Other cultural influences from West Africa and elsewhere have fuelled his aesthetic research: music, dance and even the Korodouga, a highly respected brotherhood in Mali and Ivory Coast, which uses satire to challenge power and behaviour social. Their costumes are dotted with amulets, fetishes or abandoned objects and plastic, making these "sacred buffoons a sort of landfill for society", says the artist, who praises their total freedom of expression. The colourful textile stripes covering his "canvases" have become a favourite form of expression for Konaté, with some critics using the term "tapestry" or "patchwork" to describe his monumental compositions. The artist insists that he did not actually choose this vocabulary; rather he worked on his palette like a painter. Konaté's work is poetic, mythical and ancestral, which takes fabric as a medium of expression and communication, a key element of his artistic research and of a narrative of singular evocative force.

“The process of working leads to discoveries or solutions,” he states simply. “I never thought I would stop painting acrylics or oils.” But this vibrant and moving material, common and familiar throughout the world, especially in Mali, a major producer of the widely exported bazin cotton fabric, has the advantage of creating secret correspondences between everyday reality and abstraction. A chaotic world, one that this great figure of the contemporary African scene tries modestly to translate, without attempting to take on a role other than of a citizen, who observes his environment and tries to find a non-violent way of showing everything relating to human suffering. A symphony of colours, a wide deep research through symbol and essence, this is the path Abdoulaye Konaté is crossing in his latest works. It’s impossible to look at his artworks remaining emotionless. Konaté’s compositions bring us in a universe filled with symbols, in an atmosphere charged of significances. Even if the political issue is cast aside, his language is unchanged, always strong, substantial, stripped of every unfoundamental decoration, forged to speak of Human and Nature through a simple medium, such as the colour. The language of colours is made of extrinsic impressions but also internal affections.

“We are symbols and inhabit symbols; workmen, work, and tools, words and things, birth and death, all are emblems; but we sympathize with the symbols, and, being Infatuated with the economical uses of things, we do not know that they are thoughts.

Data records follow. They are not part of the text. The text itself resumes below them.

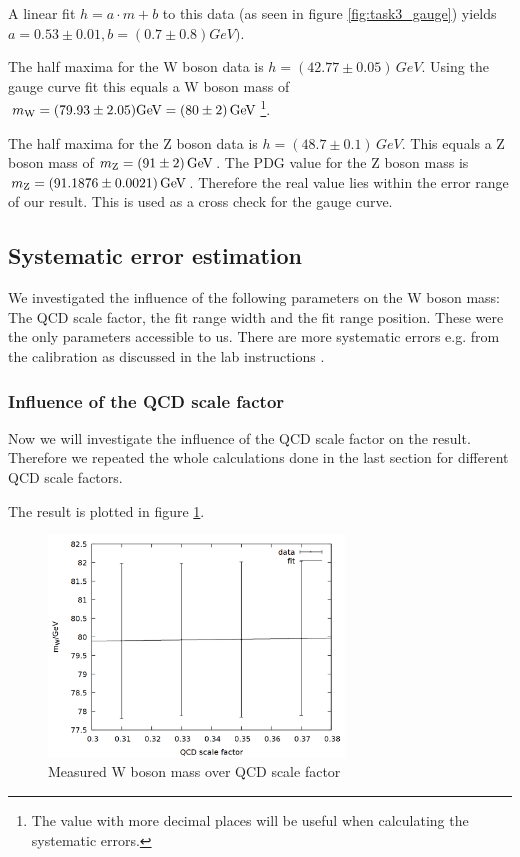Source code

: A linear fit $h = a\cdot m + b$ to this data (as seen in figure \ref{fig:task3_gauge}) yields $a = 0.53\pm 0.01, b = (0.7 \pm 0.8) \si{GeV})$.

The half maxima for the W boson data is $h = (42.77\pm 0.05)\,\si{GeV}$. Using the gauge curve fit this equals a W boson mass of $m\ind{W} = (79.93 \pm 2.05) \si{GeV} = (80 \pm 2)\,\si{GeV}$\footnote{The value with more decimal places will be useful when calculating the systematic errors.}.

The half maxima for the Z boson data is $h = (48.7 \pm 0.1)\,\si{GeV}$. This equals a Z boson mass of $m\ind{Z} = (91 \pm 2) \,\si{GeV}$. The PDG value for the Z boson mass is $m\ind{Z} = (91.1876 \pm 0.0021)\,\si{GeV}$. Therefore the real value lies within the error range of our result. This is used as a cross check for the gauge curve.

\subsection{Systematic error estimation}

We investigated the influence of the following parameters on the W boson mass: The QCD scale factor, the fit range width and the fit range position. These were the only parameters accessible to us. There are more systematic errors e.g. from the calibration as discussed in the lab instructions \cite{lab_instructions}.

\subsubsection{Influence of the QCD scale factor}

Now we will investigate the influence of the QCD scale factor on the result. Therefore we repeated the whole calculations done in the last section for different QCD scale factors.

The result is plotted in figure \ref{fig:task3_qcd}.

\begin{figure}
\centering
\includegraphics[width=0.7\textwidth]{data/qcdfactor.png}
\caption{Measured W boson mass over QCD scale factor}
\label{fig:task3_qcd}
\end{figure}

The poet, by an ulterior intellectual perception, gives them a power, which makes their old use forgotten, and puts eyes and a tongue into every dumb and inanimate object”.

- Abdoulaye Konaté

The power of these compositions, where traditional and contemporary layers of interpretation intersect where each of the thousands of pieces of fabric seems to find its perfect place, as if entrusted with a testimony that is essential to the harmony of a whole.

Unusual materials and forms for a new aesthetic (2024)

References

Top Articles
Latest Posts
Article information

Author: Arielle Torp

Last Updated:

Views: 6147

Rating: 4 / 5 (61 voted)

Reviews: 92% of readers found this page helpful

Author information

Name: Arielle Torp

Birthday: 1997-09-20

Address: 87313 Erdman Vista, North Dustinborough, WA 37563

Phone: +97216742823598

Job: Central Technology Officer

Hobby: Taekwondo, Macrame, Foreign language learning, Kite flying, Cooking, Skiing, Computer programming

Introduction: My name is Arielle Torp, I am a comfortable, kind, zealous, lovely, jolly, colorful, adventurous person who loves writing and wants to share my knowledge and understanding with you.